Each line below has to be output exactly, from first to last.
------------
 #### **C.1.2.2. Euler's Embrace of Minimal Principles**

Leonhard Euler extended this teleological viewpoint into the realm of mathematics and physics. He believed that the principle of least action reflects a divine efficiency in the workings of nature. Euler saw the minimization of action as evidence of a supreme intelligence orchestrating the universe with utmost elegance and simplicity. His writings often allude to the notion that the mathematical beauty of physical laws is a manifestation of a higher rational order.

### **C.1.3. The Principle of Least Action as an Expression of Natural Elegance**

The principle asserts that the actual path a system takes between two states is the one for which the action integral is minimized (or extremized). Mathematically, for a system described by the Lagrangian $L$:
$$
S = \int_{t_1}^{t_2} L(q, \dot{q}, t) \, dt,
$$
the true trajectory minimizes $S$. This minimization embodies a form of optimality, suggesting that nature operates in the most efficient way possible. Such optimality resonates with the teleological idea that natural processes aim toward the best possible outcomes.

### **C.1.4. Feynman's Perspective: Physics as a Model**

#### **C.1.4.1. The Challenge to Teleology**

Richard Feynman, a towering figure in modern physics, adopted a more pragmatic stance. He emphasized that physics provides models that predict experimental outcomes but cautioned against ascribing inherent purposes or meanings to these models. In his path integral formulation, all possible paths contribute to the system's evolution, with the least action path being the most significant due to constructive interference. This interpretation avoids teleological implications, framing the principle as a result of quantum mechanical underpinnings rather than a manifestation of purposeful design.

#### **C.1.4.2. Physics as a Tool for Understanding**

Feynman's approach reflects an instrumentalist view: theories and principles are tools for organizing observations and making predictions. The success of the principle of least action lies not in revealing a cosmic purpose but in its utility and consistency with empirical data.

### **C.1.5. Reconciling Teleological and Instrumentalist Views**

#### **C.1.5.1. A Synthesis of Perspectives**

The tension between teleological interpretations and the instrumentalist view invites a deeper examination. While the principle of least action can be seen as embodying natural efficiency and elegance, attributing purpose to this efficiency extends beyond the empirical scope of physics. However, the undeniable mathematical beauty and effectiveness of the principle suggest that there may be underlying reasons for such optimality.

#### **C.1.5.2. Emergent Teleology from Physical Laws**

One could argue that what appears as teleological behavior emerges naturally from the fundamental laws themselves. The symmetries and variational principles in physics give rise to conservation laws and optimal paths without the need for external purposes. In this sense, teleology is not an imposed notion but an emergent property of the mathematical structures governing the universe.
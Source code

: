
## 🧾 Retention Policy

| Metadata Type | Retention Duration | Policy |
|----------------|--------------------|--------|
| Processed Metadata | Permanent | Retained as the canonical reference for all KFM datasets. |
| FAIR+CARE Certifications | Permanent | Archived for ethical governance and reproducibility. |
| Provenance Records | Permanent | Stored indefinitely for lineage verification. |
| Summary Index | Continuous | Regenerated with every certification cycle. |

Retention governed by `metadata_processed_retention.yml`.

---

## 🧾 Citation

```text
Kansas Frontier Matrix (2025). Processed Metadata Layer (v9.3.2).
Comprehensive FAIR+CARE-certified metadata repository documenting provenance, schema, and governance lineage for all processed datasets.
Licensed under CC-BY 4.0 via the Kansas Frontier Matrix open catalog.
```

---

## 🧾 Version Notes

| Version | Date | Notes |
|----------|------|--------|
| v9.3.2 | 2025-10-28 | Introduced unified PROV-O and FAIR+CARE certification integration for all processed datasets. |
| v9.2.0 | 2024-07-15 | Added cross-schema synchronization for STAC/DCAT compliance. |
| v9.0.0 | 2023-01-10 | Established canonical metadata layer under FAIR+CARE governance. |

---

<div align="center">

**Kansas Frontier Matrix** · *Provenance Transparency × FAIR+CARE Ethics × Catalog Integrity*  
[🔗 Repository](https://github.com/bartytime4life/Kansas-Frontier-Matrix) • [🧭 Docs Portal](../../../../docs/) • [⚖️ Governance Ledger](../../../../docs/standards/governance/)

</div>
------------
_Result of this exercise_
 #### **C.1.2.2. Euler's Embrace of Minimal Principles**

Leonhard Euler extended this teleological viewpoint into the realm of mathematics and physics. He believed that the principle of least action reflects a divine efficiency in the workings of nature. Euler saw the minimization of action as evidence of a supreme intelligence orchestrating the universe with utmost elegance and simplicity. His writings often allude to the notion that the mathematical beauty of physical laws is a manifestation of a higher rational order.

### **C.1.3. The Principle of Least Action as an Expression of Natural Elegance**

The principle asserts that the actual path a system takes between two states is the one for which the action integral is minimized (or extremized). Mathematically, for a system described by the Lagrangian $L$:
$$
S = \int_{t_1}^{t_2} L(q, \dot{q}, t) \, dt,
$$
the true trajectory minimizes $S$. This minimization embodies a form of optimality, suggesting that nature operates in the most efficient way possible. Such optimality resonates with the teleological idea that natural processes aim toward the best possible outcomes.

### **C.1.4. Feynman's Perspective: Physics as a Model**

#### **C.1.4.1. The Challenge to Teleology**

Richard Feynman, a towering figure in modern physics, adopted a more pragmatic stance. He emphasized that physics provides models that predict experimental outcomes but cautioned against ascribing inherent purposes or meanings to these models. In his path integral formulation, all possible paths contribute to the system's evolution, with the least action path being the most significant due to constructive interference. This interpretation avoids teleological implications, framing the principle as a result of quantum mechanical underpinnings rather than a manifestation of purposeful design.

#### **C.1.4.2. Physics as a Tool for Understanding**

Feynman's approach reflects an instrumentalist view: theories and principles are tools for organizing observations and making predictions. The success of the principle of least action lies not in revealing a cosmic purpose but in its utility and consistency with empirical data.

### **C.1.5. Reconciling Teleological and Instrumentalist Views**

#### **C.1.5.1. A Synthesis of Perspectives**

The tension between teleological interpretations and the instrumentalist view invites a deeper examination. While the principle of least action can be seen as embodying natural efficiency and elegance, attributing purpose to this efficiency extends beyond the empirical scope of physics. However, the undeniable mathematical beauty and effectiveness of the principle suggest that there may be underlying reasons for such optimality.

#### **C.1.5.2. Emergent Teleology from Physical Laws**

One could argue that what appears as teleological behavior emerges naturally from the fundamental laws themselves. The symmetries and variational principles in physics give rise to conservation laws and optimal paths without the need for external purposes. In this sense, teleology is not an imposed notion but an emergent property of the mathematical structures governing the universe.
Source code

:
## 🧾 Retention Policy

| Metadata Type | Retention Duration | Policy |
|----------------|--------------------|--------|
| Processed Metadata | Permanent | Retained as the canonical reference for all KFM datasets. |
| FAIR+CARE Certifications | Permanent | Archived for ethical governance and reproducibility. |
| Provenance Records | Permanent | Stored indefinitely for lineage verification. |
| Summary Index | Continuous | Regenerated with every certification cycle. |

Retention governed by `metadata_processed_retention.yml`.

---

## 🧾 Citation

```text
Kansas Frontier Matrix (2025). Processed Metadata Layer (v9.3.2).
Comprehensive FAIR+CARE-certified metadata repository documenting provenance, schema, and governance lineage for all processed datasets.
Licensed under CC-BY 4.0 via the Kansas Frontier Matrix open catalog.
```

---

## 🧾 Version Notes

| Version | Date | Notes |
|----------|------|--------|
| v9.3.2 | 2025-10-28 | Introduced unified PROV-O and FAIR+CARE certification integration for all processed datasets. |
| v9.2.0 | 2024-07-15 | Added cross-schema synchronization for STAC/DCAT compliance. |
| v9.0.0 | 2023-01-10 | Established canonical metadata layer under FAIR+CARE governance. |

---

<div align="center">

**Kansas Frontier Matrix** · *Provenance Transparency × FAIR+CARE Ethics × Catalog Integrity*  
[🔗 Repository](https://github.com/bartytime4life/Kansas-Frontier-Matrix) • [🧭 Docs Portal](../../../../docs/) • [⚖️ Governance Ledger](../../../../docs/standards/governance/)

</div>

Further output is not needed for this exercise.